Trabajo en el turno nocturno del hotel. A esa hora, todo se pone más callado, más pausado… más íntimo. Las luces del lobby estiran sombras largas en el piso, y el eco de mis pasos se junta con mi propia respiración.

Y ahí está él. Leonardo, el mayordomo nocturno.

Siempre impecable. Siempre sereno. Pero con unos ojos que parecen saberlo todo.

Esa noche, como en varias otras, pasó por el mostrador. Su voz, baja y ronca, me dijo:

—Habitación 704 pidió servicio.

Asentí. Pero cuando alcé la vista, ya no miraba la bandeja. Me miraba a mí, fijo, como si me desnudara con la mirada.

Sentí un calor subiendo por mi pecho hasta la garganta. Quizá nervios. Quizá ganas puras.

—¿Necesitas ayuda? —pregunté, fingiendo que no me temblaba la voz. —Podría —respondió, con una sonrisa chiquita que me dejó sin defensas. Yo sabía leer esas sonrisas.

Salí del mostrador y me acerqué. No mucho. Solo lo suficiente para que su aliento se mezclara con el mío.

—Te estaba esperando —solté. No sé de dónde saqué el valor. Él dio un paso. Yo no me moví. —Dilo otra vez —susurró pegado a mi oído, sin rozarme. —Te estaba esperando —repetí, ya sin miedo.

Ahí sí me tocó la cintura. Su mano firme, pero lenta. Como si pidiera permiso sin decirlo.

No nos besamos ahí. Todavía no. Pero el cuerpo ya sabía lo que la boca callaba.

Minutos después, subíamos a una suite vacía. La llave ya la traía en la mano, antes de que yo la pidiera. Como si él también hubiera estado esperando esto un chingo de tiempo.

Cuando la puerta se cerró, no hubo espera.

Lo jalé por la camisa y lo pegué a mí. El beso fue hondo, caliente, sin rodeos. Mis dedos se enredaron en su pelo y sentí cómo me alzaba por la cintura, pegándome a su cuerpo duro, como si se hubiera estado aguantando semanas enteras.

Me apoyó contra la pared. Su boca bajó por mi cuello, despacio, lamiendo y mordiendo suave, probando cada pedacito de piel. Mi respiración se cortó en un gemido bajito que él captó al vuelo.

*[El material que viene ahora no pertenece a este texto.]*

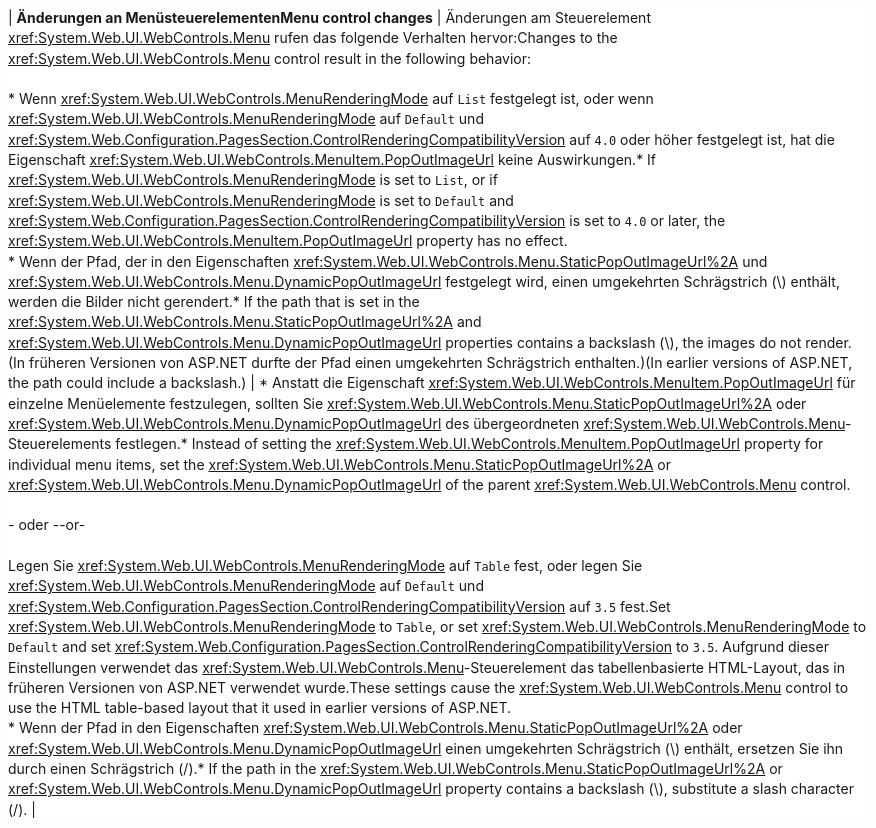| <span data-ttu-id="56ac6-220">**Änderungen an Menüsteuerelementen**</span><span class="sxs-lookup"><span data-stu-id="56ac6-220">**Menu control changes**</span></span> | <span data-ttu-id="56ac6-221">Änderungen am Steuerelement <xref:System.Web.UI.WebControls.Menu> rufen das folgende Verhalten hervor:</span><span class="sxs-lookup"><span data-stu-id="56ac6-221">Changes to the <xref:System.Web.UI.WebControls.Menu> control result in the following behavior:</span></span><br><br><span data-ttu-id="56ac6-222">\* Wenn <xref:System.Web.UI.WebControls.MenuRenderingMode> auf `List` festgelegt ist, oder wenn <xref:System.Web.UI.WebControls.MenuRenderingMode> auf `Default` und <xref:System.Web.Configuration.PagesSection.ControlRenderingCompatibilityVersion> auf `4.0` oder höher festgelegt ist, hat die Eigenschaft <xref:System.Web.UI.WebControls.MenuItem.PopOutImageUrl> keine Auswirkungen.</span><span class="sxs-lookup"><span data-stu-id="56ac6-222">\* If <xref:System.Web.UI.WebControls.MenuRenderingMode> is set to `List`, or if <xref:System.Web.UI.WebControls.MenuRenderingMode> is set to `Default` and <xref:System.Web.Configuration.PagesSection.ControlRenderingCompatibilityVersion> is set to `4.0` or later, the <xref:System.Web.UI.WebControls.MenuItem.PopOutImageUrl> property has no effect.</span></span><br><span data-ttu-id="56ac6-223">\* Wenn der Pfad, der in den Eigenschaften <xref:System.Web.UI.WebControls.Menu.StaticPopOutImageUrl%2A> und <xref:System.Web.UI.WebControls.Menu.DynamicPopOutImageUrl> festgelegt wird, einen umgekehrten Schrägstrich (\\) enthält, werden die Bilder nicht gerendert.</span><span class="sxs-lookup"><span data-stu-id="56ac6-223">\* If the path that is set in the <xref:System.Web.UI.WebControls.Menu.StaticPopOutImageUrl%2A> and <xref:System.Web.UI.WebControls.Menu.DynamicPopOutImageUrl> properties contains a backslash (\\), the images do not render.</span></span> <span data-ttu-id="56ac6-224">(In früheren Versionen von ASP.NET durfte der Pfad einen umgekehrten Schrägstrich enthalten.)</span><span class="sxs-lookup"><span data-stu-id="56ac6-224">(In earlier versions of ASP.NET, the path could include a backslash.)</span></span> | <span data-ttu-id="56ac6-225">\* Anstatt die Eigenschaft <xref:System.Web.UI.WebControls.MenuItem.PopOutImageUrl> für einzelne Menüelemente festzulegen, sollten Sie <xref:System.Web.UI.WebControls.Menu.StaticPopOutImageUrl%2A> oder <xref:System.Web.UI.WebControls.Menu.DynamicPopOutImageUrl> des übergeordneten <xref:System.Web.UI.WebControls.Menu>-Steuerelements festlegen.</span><span class="sxs-lookup"><span data-stu-id="56ac6-225">\* Instead of setting the <xref:System.Web.UI.WebControls.MenuItem.PopOutImageUrl> property for individual menu items, set the <xref:System.Web.UI.WebControls.Menu.StaticPopOutImageUrl%2A> or <xref:System.Web.UI.WebControls.Menu.DynamicPopOutImageUrl> of the parent <xref:System.Web.UI.WebControls.Menu> control.</span></span><br><br><span data-ttu-id="56ac6-226">- oder -</span><span class="sxs-lookup"><span data-stu-id="56ac6-226">-or-</span></span><br><br><span data-ttu-id="56ac6-227">Legen Sie <xref:System.Web.UI.WebControls.MenuRenderingMode> auf `Table` fest, oder legen Sie <xref:System.Web.UI.WebControls.MenuRenderingMode> auf `Default` und <xref:System.Web.Configuration.PagesSection.ControlRenderingCompatibilityVersion> auf `3.5` fest.</span><span class="sxs-lookup"><span data-stu-id="56ac6-227">Set <xref:System.Web.UI.WebControls.MenuRenderingMode> to `Table`, or set <xref:System.Web.UI.WebControls.MenuRenderingMode> to `Default` and set <xref:System.Web.Configuration.PagesSection.ControlRenderingCompatibilityVersion> to `3.5`.</span></span> <span data-ttu-id="56ac6-228">Aufgrund dieser Einstellungen verwendet das <xref:System.Web.UI.WebControls.Menu>-Steuerelement das tabellenbasierte HTML-Layout, das in früheren Versionen von ASP.NET verwendet wurde.</span><span class="sxs-lookup"><span data-stu-id="56ac6-228">These settings cause the <xref:System.Web.UI.WebControls.Menu> control to use the HTML table-based layout that it used in earlier versions of ASP.NET.</span></span><br><span data-ttu-id="56ac6-229">\* Wenn der Pfad in den Eigenschaften <xref:System.Web.UI.WebControls.Menu.StaticPopOutImageUrl%2A> oder <xref:System.Web.UI.WebControls.Menu.DynamicPopOutImageUrl> einen umgekehrten Schrägstrich (\\) enthält, ersetzen Sie ihn durch einen Schrägstrich (/).</span><span class="sxs-lookup"><span data-stu-id="56ac6-229">\* If the path in the <xref:System.Web.UI.WebControls.Menu.StaticPopOutImageUrl%2A> or <xref:System.Web.UI.WebControls.Menu.DynamicPopOutImageUrl> property contains a backslash (\\), substitute a slash character (/).</span></span> |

—Aquí… contigo… —murmuré sin pensar.

Me miró a los ojos y me desabotonó la blusa lento. No con prisa. Con un hambre que se notaba en cada movimiento.

Le quité la camisa a él. Quería tocar su piel, sentir su calor en mis manos, grabármelo.

Nos fuimos al sillón y me senté encima de él, a horcajadas. Sus manos en mis caderas, apretando. Mi boca en su cuello, chupando y mordiendo. El ritmo salió solo, como si lo hubiéramos practicado en sueños.

Bajé la mano y le abrí el pantalón, sacando su verga dura, ya palpitando por mí. La acaricié fuerte, sintiendo cómo se hinchaba en mi palma. Él gruñó bajito y me subió la falda, apartando mis bragas con dedos ansiosos.

Me moví sobre él, primero despacio, rozando mi humedad contra su punta, hasta que no aguanté y me dejé caer, empalándome en él de un solo movimiento. Sentí cómo me llenaba por completo, estirándome, tocando fondo.

—¡Oh por dios!, qué rica estás —murmuró él, guiándome con las manos en mi trasero.

Empecé a moverme más rápido, subiendo y bajando, sintiendo su grosor deslizándose dentro de mí, rozando ese punto que me hacía jadear. Mis tetas rebotaban libres, y él las agarró, chupando un pezón duro mientras yo gemía su nombre.

El sudor nos pegaba, el sillón crujía con cada embestida. Sentí el orgasmo subiendo, apretándome por dentro, hasta que exploté, contrayéndome alrededor de su verga, gritando suave contra su hombro.

Él me levantó de golpe, me volteó y me puso de rodillas sobre el sillón, de espaldas. Volvió a entrar en mí, embistiendo fuerte, agarrando mis caderas. Sus gruñidos se hicieron más rápidos, más urgentes.

—Voy a correrme… —jadeó. Sacó su verga justo a tiempo y se corrió caliente sobre mi espalda, chorros gruesos que resbalaron por mi piel mientras yo temblaba todavía con el eco de mi propio placer.

Nos quedamos así, jadeando el mismo aire. Su mano en mi espalda, acariciando. Mi frente en el respaldo del sillón, oliendo su sudor mezclado con el mío.

—Esto va a pasar otra vez —dijo él, sin preguntar. —Lo sé —respondí. Y lo supe.

Porque lo estaba esperando desde la primera noche.